Boyfriend’s betrayal: ABQ woman jailed after ATF informant lured her into drug deals. Veteran criminal justice reporter Jeff Proctor doubled down on the ATF story in this piece about Jennifer Padilla, who was living in a half-way house trying to stay clean when she entered a relationship with one of the ATF traveling informants, who lured her into drug deals. Padilla has since plead guilty for a reduced sentence.
Throwing away the key: New Mexico’s ’30-year lifers’ denied a fair shot at parole. As part of our legislative coverage, Proctor looked at whether people serving sentences of 30-years to life were getting a fair shot at parole. After being turned down multiple times, the subject of the story, OC Fero, was paroled in May.
Three years after attack, urban Indian population remains vulnerable.Later in the year, we featured the work of Colleen Keane, who took a look at whether the city of Albuquerque has made changes to protect vulnerable homeless populations in the wake of brutal murders three years ago of two homeless men. Verdict: there’s still a lot of work that needs to be done.
Child care ‘cliff effect’ jeopardizes working parents as income rises.Sylvia Ulloa took a look at whether families will lose subsidies for child care when their incomes begin to rise through such things as minimum wage increases. She found that it could be a real concern for families with two income earners, but isn’t an issue, generally, for single parents.
Doña Ana County maps out plan for early childhood education. There’s a lot of debate about how to fund early childhood education in New Mexico. There’s also a lot of good work being done on the ground. In Doña Ana County, a network of practitioners and organizations are organizing together to solve complex problems of delivery and outreach.
Does poorly educating students violate the NM constitution? A judge will decide. We took a look at the arguments at play in a landmark lawsuit brought against New Mexico state government. The verdict is still out.
Campaign Finance and Transparency:
Realtors and developers give big money to ABQ mayoral candidates.Oftentimes the focus of reporting on money in politics looks at individuals or political divides. We wondered what industries were giving big in the ABQ mayoral race. Looking at big donors to the three top privately financed candidates, we found about 25 percent of the funding came from the development community.
Loophole and vague laws create ambiguity in lobbyist reporting. We continued to follow the story about how the legislature in 2016 reduced the amount of reporting required of lobbyists. Called a “mistake” by lawmakers, a bill labeled a “fix” passed the legislature but was vetoed by the governor. We’ll continue to follow this issue, and a host of other transparency and good government issues beginning in just a few weeks. The 2018 legislative session looms.
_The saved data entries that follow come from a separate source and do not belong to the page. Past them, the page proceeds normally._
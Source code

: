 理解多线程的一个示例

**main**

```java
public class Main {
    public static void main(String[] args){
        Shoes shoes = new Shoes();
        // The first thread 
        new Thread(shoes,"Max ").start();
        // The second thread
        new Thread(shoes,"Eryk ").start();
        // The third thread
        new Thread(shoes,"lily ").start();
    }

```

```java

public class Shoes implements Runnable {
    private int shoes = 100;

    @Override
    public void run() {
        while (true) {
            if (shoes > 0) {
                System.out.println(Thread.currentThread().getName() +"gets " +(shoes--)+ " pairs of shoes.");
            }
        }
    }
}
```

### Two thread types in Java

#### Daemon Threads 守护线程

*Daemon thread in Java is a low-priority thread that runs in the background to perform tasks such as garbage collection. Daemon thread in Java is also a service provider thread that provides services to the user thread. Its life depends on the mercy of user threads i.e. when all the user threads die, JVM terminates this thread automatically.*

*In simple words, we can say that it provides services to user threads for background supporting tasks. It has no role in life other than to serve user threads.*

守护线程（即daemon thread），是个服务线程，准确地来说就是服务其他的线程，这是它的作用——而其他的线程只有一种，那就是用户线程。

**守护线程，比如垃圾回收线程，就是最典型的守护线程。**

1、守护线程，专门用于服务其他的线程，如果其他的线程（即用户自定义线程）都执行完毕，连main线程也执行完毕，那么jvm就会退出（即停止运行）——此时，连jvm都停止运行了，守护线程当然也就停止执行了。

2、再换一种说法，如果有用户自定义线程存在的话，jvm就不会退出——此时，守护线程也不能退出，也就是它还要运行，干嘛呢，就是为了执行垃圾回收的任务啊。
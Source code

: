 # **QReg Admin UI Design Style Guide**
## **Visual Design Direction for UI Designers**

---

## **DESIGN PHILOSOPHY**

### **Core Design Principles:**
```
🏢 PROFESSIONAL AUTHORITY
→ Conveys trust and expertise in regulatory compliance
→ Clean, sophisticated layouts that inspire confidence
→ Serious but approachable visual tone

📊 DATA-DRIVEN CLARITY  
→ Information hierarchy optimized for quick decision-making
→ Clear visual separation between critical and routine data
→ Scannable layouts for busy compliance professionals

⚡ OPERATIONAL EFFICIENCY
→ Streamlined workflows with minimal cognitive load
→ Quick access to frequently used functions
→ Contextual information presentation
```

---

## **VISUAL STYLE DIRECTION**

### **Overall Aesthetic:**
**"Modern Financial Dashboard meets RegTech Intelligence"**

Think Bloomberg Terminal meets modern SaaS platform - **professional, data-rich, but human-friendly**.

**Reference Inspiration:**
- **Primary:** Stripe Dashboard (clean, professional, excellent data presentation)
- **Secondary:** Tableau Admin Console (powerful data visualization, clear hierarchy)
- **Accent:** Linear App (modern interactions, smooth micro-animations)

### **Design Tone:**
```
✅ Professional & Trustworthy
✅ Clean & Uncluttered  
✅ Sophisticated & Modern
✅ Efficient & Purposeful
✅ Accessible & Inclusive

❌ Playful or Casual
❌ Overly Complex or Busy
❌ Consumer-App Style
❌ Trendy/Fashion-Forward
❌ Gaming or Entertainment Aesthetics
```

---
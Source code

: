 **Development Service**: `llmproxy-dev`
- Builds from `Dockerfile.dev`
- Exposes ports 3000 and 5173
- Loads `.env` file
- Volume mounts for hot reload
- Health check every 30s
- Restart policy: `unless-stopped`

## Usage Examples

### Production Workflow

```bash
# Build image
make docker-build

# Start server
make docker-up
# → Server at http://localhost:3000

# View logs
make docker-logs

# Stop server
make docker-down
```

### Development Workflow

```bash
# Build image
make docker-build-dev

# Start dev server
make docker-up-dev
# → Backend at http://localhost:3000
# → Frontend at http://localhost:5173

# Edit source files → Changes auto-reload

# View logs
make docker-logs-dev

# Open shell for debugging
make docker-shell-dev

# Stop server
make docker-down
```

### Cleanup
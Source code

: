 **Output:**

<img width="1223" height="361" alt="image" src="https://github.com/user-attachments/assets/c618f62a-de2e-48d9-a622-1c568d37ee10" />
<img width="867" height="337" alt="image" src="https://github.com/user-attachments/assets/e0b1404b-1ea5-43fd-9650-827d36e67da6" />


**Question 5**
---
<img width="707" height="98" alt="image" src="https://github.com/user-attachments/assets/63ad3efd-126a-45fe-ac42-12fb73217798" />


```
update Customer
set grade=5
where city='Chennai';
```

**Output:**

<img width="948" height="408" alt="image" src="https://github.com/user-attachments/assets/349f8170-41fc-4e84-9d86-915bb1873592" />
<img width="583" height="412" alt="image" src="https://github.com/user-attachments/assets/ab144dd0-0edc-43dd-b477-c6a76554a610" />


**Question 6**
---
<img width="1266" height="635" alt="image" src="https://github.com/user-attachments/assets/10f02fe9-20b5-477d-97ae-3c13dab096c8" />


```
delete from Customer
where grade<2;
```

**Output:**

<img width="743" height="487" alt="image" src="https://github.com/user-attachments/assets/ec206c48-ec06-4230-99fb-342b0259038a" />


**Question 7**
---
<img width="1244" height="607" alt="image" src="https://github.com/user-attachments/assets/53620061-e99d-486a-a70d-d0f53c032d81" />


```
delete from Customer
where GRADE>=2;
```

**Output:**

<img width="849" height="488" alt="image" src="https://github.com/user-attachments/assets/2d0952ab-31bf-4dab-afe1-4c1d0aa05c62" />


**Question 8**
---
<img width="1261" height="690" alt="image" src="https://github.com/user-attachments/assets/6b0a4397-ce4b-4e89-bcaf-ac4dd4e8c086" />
The slow-motion unraveling of New Mexico’s Medicaid crackdown. We followed up this year on what Gov. Susana Martinez’s administration once touted as one of its greatest accomplishments. Rooting out Medicaid fraud in New Mexico’s behavioral health industry in the summer of 2013. A review of state court documents this summer showed how weak and, in many cases, lacking in documentation the administration’s case was when it accused 15 organizations of fraud.